#### WHAT TO PRODUCE:
Collect every line of the records below that contains the word "simple".

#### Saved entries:
_ _ _

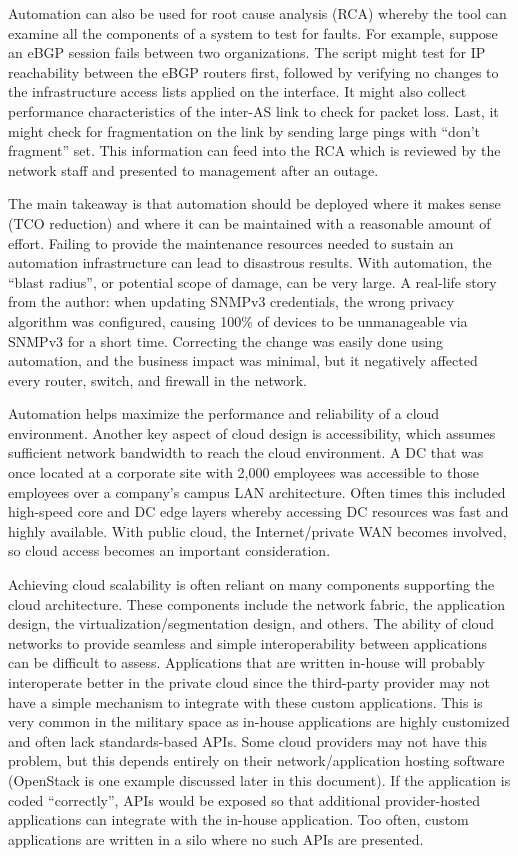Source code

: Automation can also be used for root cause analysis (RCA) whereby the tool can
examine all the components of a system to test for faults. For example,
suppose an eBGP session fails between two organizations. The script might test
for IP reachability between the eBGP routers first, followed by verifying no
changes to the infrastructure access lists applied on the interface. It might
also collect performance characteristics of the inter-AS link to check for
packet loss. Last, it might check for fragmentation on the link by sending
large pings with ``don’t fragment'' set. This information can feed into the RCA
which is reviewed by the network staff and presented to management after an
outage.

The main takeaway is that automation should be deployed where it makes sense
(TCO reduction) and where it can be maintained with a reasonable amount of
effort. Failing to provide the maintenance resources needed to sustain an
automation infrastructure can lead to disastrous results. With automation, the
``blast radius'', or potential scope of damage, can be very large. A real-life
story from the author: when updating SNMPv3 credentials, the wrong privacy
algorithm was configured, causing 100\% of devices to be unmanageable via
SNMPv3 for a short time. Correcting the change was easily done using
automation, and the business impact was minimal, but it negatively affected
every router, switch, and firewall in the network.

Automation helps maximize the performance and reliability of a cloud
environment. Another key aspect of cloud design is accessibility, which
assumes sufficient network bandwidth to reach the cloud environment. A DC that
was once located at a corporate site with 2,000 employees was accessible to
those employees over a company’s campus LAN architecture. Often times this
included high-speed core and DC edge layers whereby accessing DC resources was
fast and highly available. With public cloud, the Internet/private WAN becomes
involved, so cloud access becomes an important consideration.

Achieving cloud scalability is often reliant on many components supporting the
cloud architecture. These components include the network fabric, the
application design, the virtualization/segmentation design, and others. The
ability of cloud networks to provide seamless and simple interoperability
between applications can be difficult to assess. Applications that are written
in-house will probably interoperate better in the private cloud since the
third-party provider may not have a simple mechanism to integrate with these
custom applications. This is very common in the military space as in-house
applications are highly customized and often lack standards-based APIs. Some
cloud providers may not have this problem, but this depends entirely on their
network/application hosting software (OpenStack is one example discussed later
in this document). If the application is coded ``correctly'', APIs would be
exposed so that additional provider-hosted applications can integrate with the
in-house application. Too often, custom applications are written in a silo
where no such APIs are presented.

_ _ _

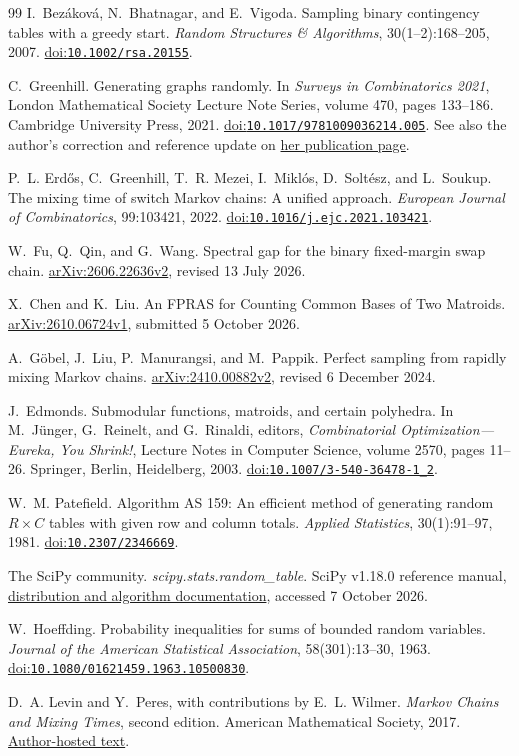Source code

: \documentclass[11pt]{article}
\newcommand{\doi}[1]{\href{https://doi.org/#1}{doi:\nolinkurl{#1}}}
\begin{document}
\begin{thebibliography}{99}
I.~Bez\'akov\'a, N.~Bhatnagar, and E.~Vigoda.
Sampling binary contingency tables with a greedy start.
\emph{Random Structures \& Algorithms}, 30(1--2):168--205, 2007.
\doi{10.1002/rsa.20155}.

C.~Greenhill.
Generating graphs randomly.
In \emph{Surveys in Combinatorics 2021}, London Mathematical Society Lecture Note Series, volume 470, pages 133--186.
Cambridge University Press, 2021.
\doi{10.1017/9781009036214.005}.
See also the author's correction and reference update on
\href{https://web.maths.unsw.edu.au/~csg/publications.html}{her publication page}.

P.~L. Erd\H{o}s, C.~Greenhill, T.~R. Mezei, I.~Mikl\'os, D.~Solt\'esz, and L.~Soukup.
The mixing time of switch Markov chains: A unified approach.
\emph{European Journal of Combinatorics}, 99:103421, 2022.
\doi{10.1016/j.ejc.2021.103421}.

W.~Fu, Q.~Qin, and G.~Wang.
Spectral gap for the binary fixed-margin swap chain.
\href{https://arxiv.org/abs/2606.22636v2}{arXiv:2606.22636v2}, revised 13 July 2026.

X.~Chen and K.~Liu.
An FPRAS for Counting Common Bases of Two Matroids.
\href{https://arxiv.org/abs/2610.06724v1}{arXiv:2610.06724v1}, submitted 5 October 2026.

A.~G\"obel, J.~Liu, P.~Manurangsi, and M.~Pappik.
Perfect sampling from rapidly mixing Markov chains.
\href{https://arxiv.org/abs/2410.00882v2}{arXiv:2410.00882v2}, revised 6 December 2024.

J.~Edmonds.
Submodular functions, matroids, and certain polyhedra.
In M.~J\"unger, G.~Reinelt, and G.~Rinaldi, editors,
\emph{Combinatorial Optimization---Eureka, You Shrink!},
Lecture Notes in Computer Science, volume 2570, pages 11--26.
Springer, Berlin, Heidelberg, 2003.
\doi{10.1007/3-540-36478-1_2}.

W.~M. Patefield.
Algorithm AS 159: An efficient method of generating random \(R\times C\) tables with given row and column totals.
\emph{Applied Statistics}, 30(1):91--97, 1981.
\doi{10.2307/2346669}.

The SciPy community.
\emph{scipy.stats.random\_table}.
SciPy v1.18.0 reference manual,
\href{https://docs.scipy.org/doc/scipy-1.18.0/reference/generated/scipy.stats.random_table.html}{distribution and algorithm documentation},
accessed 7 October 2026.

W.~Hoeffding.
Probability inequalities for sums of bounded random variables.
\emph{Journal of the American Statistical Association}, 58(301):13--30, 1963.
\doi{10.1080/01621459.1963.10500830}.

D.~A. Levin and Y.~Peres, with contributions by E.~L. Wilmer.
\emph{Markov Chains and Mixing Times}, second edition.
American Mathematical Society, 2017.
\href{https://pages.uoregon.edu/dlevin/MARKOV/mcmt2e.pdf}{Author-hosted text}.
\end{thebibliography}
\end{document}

_ _ _

#### EXERCISE OUTPUT:
ability of cloud networks to provide seamless and simple interoperability
third-party provider may not have a simple mechanism to integrate with these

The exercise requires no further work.